In Peter Weir's Picnic at Hanging Rock, a group of schoolgirls and their teacher disappear during a Valentine's Day picnic at Hanging Rock. Those left behind are shaken to their Victorian core.

Panic and frustration engulf the sleepy town of Woodend, as police search becomes more and more futile with each passing day. Like sands through the hourglass, so are the traces of the missing ones. (Days of Our Lives is my fave soapie.)

The beauty of this film lies in the climactic disappearance of Miranda St. Claire (Anne-Louise Lambert) et al., which can be viewed and understood in various aspects. Did they run away? Could they have met a tragic fate at the hands of some rapists? Were they abducted by some supernatural elements? Perhaps they attracted the aliens. It's really up to the audience to form their own theory, or create some semblance of closure which the film doesn't aspire to deliver.

Picnic at Hanging Rock also relies on symbolism to convey its message. Way before Dita Von Teese flaunted it, corsets are almost a basic necessity for women, just like alcohol to an alcoholic. Used mainly for aesthetic purposes, corsets are imposed upon females so that they would become more "ladylike."




If you're a social anarchist during the Victorian era, or just someone who won't live up to society's standards, you'll find corsets synonymous with shackles — tight chains of society's norms around your waist, suffocating you until you faint to nothingness. So when one of the missing girls came back without her corset, she finally deviates herself from society's definition of an ideal lady.

The swan is quite omnipresent in the film: from the figurines in Miranda and Sara's room, to the cards Sara (Margaret Nelson) wrote her poems on, up to the "apparitions" seen by Michael the young Englishman (Dominic Guard). In one scene, Michael "sees" the swan transforming into Miranda. The swan symbolizes elusive beauty, so does Miranda. Her disappearance affected most of the characters in the film: from her roommate/admirer Sara to the young Englishman she hasn't even met.

Miranda was gone too soon before we got to know her, so we are left with some questions, just like the ones looking for her. Weir's film shows us how those left behind by Miranda are desperate to find her, how they are willing to die for that elusive beauty.

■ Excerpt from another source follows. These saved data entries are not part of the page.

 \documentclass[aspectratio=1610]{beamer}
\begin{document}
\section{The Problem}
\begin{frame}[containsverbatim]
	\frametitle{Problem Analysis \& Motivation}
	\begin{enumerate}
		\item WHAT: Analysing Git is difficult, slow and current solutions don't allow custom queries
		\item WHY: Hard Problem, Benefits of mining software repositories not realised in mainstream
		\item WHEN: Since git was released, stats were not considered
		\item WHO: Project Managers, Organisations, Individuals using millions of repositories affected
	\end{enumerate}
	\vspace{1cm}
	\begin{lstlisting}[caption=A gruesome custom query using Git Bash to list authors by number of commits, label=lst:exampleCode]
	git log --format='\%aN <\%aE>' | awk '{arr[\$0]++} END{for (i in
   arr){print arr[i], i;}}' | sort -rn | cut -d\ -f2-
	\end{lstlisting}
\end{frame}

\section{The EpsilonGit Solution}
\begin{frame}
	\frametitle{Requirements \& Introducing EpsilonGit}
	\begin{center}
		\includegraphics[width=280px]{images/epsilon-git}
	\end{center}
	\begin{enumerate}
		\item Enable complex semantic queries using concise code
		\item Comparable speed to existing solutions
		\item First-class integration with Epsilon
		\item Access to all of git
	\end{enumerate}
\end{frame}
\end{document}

A film with multilayered mystery, Picnic at Hanging Rock has three points of view: that of the audience, of the ones left behind, and that of the disappeared ones. Initially we are merely watching the film. Then we try to solve the mystery by looking for clues, just like the ones left behind. Eventually we ask ourselves: Why not watch the film from the perspective of Miranda et al.?

The film begins with Miranda paraphrasing lines from Edgar Allan Poe's poem: What we see and what we seem are but a dream... a dream within a dream. Miranda could've subconsciously described the world as a dreamscape, and their disappearance could be a metaphor of them waking up from a dream, hence finding themselves in the "real world," leaving the others asleep in their dreams.





This 40 year-old movie, probably the best of Australian cinema, would always be a favorite of mine. I like getting lost in a film, in a story. Getting lost — that's exactly what Weir achieves in Picnic at Hanging Rock. He takes the audience to a path unknown and leaves him there to disappear in another realm, like Miranda et al.

Some audiences get pissed by open endings. To avoid getting frustrated, it would be better to think that maybe Miranda et al. weren't lost or missing, perhaps they found themselves.

Picnic at Hanging Rock opens the door of your imagination, lets you inside this dreamscape of a film, never gives you the exit key. Perhaps getting out is not the film's notion, and trapping you inside your imagination is its very essence, which is very effective. Indeed, this film imbues your mind the moment you watch it.